Fasilitas penjara yang buruk umumnya dipicu oleh persoalan kelebihan kapasitas (over capacity) yang melingkupi hampir seluruh penjara di Indonesia. Persoalan kelebihan kapasitas tersebut pernah beberapa kali memicu kerusuhan yang mengakibatkan sejumlah napi melarikan diri, korban luka-luka maupun kerusakan fasilitas penjara.
Publik juga menyoroti sisi individu para sipir dan napi. Menurut publik, banyak sipir penjara mudah disuap karena faktor perilaku korup yang sudah membudaya (34,9 persen) baik di kalangan sipir maupun napi. Sistem pengamanan dan pengawasan lapas yang tidak ketat juga membuka celah untuk menyuap (23,7 persen).
Hukuman
Budaya korup yang telah membelenggu dinilai publik berkaitan dengan hukuman yang selama ini dijatuhkan kepada para koruptor belum memberi efek jera. Hampir seluruh responden menyatakan hal tersebut.
Seorang responden yang berdomisili di Palembang menyatakan, “Sekalipun napi koruptor dipenjara di pulau terluar atau terpencil, hal itu tidak akan membuat jera karena koruptor masih punya uang banyak sehingga bisa membeli fasilitas di penjara.”
Oleh karena itu, publik berpendapat ada dua bentuk hukuman yang kemungkinan besar bisa membuat jera koruptor yaitu dimiskinkan dengan menyita seluruh hartanya (34 persen) dan hukuman mati (33,8 persen).
Bentuk hukuman mati ini disuarakan oleh sebagian publik jajak pendapat karena perilaku korup yang telah membudaya dan merasuk ke dalam sistem penjara di Indonesia. Seorang responden di Medan menyatakan, “Hukuman mati akan membuat koruptor berpikir ulang sebelum melakukan tindakan korupsi dan bisa membuat takut calon koruptor.”

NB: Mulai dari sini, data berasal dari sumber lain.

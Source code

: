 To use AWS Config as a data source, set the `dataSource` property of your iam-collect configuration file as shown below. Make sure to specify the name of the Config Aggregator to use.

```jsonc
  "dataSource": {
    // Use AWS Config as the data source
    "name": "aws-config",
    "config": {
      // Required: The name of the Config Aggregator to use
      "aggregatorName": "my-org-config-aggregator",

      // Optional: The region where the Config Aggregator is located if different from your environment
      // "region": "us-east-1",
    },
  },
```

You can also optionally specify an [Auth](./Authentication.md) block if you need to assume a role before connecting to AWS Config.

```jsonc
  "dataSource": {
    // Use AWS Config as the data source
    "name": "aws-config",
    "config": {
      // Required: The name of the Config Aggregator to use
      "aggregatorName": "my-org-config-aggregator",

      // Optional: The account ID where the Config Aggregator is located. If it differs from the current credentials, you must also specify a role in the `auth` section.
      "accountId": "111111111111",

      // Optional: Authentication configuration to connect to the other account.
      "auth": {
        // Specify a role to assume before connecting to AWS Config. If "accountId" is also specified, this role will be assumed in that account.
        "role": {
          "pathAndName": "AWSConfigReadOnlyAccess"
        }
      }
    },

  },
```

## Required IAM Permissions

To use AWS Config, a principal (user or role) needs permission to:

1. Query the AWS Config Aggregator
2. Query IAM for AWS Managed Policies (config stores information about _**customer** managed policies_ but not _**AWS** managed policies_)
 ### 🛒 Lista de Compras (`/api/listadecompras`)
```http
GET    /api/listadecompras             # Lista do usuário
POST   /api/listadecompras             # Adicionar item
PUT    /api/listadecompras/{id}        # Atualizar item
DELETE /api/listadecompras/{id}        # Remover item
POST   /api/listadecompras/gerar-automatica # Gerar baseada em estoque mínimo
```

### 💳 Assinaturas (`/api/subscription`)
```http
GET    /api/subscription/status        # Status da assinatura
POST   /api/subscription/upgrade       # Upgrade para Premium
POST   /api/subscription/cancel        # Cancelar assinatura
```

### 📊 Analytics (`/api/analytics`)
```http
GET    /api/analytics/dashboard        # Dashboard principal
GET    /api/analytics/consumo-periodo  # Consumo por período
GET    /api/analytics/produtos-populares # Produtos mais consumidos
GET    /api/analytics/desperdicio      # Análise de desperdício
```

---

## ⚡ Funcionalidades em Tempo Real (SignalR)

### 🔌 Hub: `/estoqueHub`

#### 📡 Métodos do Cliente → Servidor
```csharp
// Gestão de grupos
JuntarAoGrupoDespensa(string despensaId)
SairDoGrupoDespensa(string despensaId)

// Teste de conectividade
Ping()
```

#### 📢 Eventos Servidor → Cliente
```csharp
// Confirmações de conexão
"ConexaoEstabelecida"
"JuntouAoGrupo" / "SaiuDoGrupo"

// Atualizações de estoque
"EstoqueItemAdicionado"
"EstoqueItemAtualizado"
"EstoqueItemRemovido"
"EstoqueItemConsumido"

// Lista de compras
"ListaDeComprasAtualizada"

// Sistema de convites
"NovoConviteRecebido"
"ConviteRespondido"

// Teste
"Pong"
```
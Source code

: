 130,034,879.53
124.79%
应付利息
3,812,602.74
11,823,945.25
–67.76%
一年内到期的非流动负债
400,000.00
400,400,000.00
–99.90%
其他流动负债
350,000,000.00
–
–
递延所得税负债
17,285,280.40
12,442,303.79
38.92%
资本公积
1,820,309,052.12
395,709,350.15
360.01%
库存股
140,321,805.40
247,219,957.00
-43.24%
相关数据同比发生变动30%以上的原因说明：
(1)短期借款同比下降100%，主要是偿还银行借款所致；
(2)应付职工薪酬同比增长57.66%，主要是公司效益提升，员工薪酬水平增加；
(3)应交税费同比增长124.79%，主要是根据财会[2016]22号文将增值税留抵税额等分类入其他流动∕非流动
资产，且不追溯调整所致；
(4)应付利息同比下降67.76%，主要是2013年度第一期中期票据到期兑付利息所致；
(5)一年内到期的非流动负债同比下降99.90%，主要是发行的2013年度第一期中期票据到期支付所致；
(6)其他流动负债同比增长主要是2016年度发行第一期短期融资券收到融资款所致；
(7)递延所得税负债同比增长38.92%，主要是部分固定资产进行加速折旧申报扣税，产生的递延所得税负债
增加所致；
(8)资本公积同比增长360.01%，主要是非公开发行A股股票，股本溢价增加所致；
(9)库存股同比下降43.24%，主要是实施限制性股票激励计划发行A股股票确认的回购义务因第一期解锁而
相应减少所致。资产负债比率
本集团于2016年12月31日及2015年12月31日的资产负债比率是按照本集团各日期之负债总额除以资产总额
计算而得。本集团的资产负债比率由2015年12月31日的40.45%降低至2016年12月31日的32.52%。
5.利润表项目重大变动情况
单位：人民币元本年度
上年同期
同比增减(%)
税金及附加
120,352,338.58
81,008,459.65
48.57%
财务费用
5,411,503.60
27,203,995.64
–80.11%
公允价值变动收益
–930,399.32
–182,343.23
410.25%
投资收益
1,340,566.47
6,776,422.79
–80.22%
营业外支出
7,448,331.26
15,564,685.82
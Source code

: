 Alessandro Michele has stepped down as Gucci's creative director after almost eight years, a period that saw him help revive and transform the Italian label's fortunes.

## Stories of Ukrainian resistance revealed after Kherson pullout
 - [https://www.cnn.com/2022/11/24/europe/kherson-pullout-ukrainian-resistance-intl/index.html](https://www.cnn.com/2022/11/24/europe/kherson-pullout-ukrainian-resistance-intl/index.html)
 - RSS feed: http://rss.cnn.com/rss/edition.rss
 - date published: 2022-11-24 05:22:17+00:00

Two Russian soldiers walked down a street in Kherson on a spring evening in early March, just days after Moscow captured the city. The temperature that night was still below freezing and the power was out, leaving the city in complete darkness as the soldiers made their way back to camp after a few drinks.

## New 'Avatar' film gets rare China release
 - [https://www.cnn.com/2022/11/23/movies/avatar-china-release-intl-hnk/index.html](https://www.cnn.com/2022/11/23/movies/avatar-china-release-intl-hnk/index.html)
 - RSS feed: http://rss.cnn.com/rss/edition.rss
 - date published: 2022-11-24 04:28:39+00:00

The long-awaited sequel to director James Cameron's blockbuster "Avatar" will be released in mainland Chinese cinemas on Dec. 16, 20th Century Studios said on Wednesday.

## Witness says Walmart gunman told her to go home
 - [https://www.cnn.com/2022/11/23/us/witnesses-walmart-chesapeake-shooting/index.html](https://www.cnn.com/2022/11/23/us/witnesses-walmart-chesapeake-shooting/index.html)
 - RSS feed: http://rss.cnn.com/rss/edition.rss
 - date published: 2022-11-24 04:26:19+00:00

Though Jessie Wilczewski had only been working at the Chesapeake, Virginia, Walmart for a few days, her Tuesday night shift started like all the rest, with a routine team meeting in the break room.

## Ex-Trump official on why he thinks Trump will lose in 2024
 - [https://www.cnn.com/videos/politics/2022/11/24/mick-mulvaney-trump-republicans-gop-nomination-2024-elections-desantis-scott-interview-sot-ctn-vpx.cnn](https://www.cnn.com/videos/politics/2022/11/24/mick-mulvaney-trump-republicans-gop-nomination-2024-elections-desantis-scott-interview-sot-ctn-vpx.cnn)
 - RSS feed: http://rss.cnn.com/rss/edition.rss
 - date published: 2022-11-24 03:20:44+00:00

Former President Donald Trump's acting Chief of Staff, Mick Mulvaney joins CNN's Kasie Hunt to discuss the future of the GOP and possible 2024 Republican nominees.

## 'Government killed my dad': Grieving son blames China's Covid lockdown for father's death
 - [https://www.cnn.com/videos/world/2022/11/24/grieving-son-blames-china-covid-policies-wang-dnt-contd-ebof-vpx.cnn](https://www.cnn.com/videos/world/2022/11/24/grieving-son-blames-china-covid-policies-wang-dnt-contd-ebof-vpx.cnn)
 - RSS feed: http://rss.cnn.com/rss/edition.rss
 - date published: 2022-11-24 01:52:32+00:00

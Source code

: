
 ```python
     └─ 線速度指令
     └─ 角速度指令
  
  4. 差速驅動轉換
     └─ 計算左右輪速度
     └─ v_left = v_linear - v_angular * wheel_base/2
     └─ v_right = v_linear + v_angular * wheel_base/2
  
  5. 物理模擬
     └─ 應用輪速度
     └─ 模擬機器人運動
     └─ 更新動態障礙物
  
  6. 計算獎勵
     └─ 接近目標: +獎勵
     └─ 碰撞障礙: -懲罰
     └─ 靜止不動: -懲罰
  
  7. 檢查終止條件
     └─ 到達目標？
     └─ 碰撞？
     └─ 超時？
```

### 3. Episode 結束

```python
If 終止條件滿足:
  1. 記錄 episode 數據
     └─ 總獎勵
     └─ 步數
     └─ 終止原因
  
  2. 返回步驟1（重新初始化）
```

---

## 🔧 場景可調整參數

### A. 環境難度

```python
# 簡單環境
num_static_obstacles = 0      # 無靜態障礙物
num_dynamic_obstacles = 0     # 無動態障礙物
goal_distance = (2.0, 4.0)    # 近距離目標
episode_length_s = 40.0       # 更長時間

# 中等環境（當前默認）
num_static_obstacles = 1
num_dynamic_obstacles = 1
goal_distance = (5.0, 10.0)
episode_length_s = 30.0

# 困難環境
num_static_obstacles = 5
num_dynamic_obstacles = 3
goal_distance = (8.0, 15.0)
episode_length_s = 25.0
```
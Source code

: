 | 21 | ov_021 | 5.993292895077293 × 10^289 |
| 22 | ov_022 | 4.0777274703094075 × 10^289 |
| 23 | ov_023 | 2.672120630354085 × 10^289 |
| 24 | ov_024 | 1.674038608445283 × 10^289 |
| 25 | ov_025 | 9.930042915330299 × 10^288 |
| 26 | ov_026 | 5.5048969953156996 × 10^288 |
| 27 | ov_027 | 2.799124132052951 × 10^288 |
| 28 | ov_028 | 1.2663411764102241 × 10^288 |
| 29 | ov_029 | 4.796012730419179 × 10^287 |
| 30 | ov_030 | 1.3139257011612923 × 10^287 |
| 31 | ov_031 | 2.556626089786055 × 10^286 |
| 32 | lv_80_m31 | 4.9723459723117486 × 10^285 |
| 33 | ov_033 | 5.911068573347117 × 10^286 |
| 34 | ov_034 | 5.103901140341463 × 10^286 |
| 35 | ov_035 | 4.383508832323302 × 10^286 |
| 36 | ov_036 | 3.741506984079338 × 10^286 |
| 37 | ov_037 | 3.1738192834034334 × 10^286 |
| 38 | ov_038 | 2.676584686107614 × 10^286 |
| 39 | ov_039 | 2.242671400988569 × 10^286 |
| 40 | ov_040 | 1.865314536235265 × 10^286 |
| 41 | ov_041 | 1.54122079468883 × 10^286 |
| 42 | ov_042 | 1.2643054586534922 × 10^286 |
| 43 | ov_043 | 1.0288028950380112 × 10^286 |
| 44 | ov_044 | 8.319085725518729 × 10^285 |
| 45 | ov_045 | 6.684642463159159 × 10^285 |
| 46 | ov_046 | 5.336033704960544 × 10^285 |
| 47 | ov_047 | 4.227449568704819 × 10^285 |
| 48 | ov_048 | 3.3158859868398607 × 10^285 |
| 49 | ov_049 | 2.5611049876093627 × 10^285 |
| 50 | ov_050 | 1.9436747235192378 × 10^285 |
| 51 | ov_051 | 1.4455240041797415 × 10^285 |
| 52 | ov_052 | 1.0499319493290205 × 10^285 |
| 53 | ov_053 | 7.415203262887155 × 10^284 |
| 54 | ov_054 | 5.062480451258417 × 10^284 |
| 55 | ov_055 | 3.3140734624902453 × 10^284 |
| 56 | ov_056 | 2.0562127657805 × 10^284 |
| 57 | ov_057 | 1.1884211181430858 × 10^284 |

Tentang bentuk hukuman terhadap napi korupsi yang merupakan pejabat tinggi negara, hampir seluruh responden (91,8 persen) sepakat jika napi tersebut dicabut hak politiknya.
Pembenahan
Bagaimanapun, pembenahan sistem di lembaga pemasyarakatan merupakan hal yang mendesak dilakukan. Publik menilai pengawasan dari pemerintah pusat terhadap manajemen lapas adalah hal penting yang harus dilakukan (40,3 persen), memperbaiki aturan terkait lembaga pemasyarakatan (20,8 persen), serta memperbaiki sistem keamanan penjara (17,4 persen).
Lebih dari separuh responden optimis jika pemerintah akan mampu memperbaiki sistem penjara untuk mencegah berulangnya kasus suap yang selama ini berulang kali terjadi. Integritas pemerintah dipertaruhkan dalam mereformasi lapas, sehingga menegakkan aturan di lapas tidak sekadar menegakkan benang yang basah.